Poor scalability: Methods such as DGEMO cannot handle more than three objectives (\(M > 3\)); qEHVI incurs rapidly growing computational costs as the number of objectives increases.

Batch optimization complexity: Batch settings require modeling cross-objective interactions among unevaluated points, which existing methods handle inadequately.
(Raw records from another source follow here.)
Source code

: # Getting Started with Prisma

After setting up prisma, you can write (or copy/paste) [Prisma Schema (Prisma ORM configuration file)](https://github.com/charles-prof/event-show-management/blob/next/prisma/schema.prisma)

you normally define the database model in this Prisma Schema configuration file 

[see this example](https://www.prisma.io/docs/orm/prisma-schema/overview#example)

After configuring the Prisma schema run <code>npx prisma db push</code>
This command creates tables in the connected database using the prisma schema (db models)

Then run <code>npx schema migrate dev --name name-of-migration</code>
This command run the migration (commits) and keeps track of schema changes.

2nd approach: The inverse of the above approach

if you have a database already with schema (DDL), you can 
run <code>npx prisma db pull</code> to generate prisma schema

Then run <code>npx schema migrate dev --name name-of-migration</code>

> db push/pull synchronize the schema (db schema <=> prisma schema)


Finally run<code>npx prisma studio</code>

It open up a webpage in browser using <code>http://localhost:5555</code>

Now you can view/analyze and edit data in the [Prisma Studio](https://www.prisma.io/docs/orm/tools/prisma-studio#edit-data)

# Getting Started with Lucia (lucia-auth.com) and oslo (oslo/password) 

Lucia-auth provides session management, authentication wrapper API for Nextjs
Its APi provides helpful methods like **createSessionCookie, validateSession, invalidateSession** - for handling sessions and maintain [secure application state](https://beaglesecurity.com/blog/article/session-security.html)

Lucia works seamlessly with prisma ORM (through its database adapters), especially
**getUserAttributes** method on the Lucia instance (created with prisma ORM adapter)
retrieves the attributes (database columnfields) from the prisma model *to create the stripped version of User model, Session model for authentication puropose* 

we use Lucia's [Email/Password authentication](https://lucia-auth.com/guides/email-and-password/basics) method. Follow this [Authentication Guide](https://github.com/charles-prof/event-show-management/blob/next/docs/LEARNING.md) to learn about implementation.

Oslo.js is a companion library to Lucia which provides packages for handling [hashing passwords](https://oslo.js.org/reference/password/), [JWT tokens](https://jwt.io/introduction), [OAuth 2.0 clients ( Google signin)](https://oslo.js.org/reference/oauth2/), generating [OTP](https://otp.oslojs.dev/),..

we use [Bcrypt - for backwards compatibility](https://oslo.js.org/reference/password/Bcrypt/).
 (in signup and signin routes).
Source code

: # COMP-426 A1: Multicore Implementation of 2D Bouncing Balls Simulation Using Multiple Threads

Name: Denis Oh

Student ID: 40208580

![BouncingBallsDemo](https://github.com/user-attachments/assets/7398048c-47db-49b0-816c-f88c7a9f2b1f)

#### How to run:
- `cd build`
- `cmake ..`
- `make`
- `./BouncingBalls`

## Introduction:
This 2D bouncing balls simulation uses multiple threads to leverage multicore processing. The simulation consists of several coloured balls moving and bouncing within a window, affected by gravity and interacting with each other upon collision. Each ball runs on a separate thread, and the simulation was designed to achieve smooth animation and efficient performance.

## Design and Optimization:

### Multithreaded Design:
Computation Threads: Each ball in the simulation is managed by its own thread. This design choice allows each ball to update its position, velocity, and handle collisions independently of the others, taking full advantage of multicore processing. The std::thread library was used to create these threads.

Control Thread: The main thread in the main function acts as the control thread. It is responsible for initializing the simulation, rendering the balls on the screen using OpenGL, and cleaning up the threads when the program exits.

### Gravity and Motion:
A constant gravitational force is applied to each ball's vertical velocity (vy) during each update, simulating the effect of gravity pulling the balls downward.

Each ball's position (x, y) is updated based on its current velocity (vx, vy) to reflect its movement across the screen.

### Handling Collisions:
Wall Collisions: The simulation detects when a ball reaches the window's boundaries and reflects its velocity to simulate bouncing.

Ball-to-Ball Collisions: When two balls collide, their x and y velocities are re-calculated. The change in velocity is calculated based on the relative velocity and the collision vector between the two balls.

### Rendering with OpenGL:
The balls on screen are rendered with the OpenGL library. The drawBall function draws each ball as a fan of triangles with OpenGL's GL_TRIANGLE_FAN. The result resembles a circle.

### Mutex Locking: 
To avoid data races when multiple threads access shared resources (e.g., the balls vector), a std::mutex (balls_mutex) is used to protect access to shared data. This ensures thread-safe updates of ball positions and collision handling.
The core insight of this paper is derived from the classical Normal Boundary Intersection (NBI) method: intersections of the objective space boundary with vectors orthogonal to the CHIM tend to be Pareto-optimal. While NBI produces well-distributed Pareto solutions, it requires a large number of function evaluations. The authors transfer this geometric intuition to the limited-budget Bayesian optimization setting.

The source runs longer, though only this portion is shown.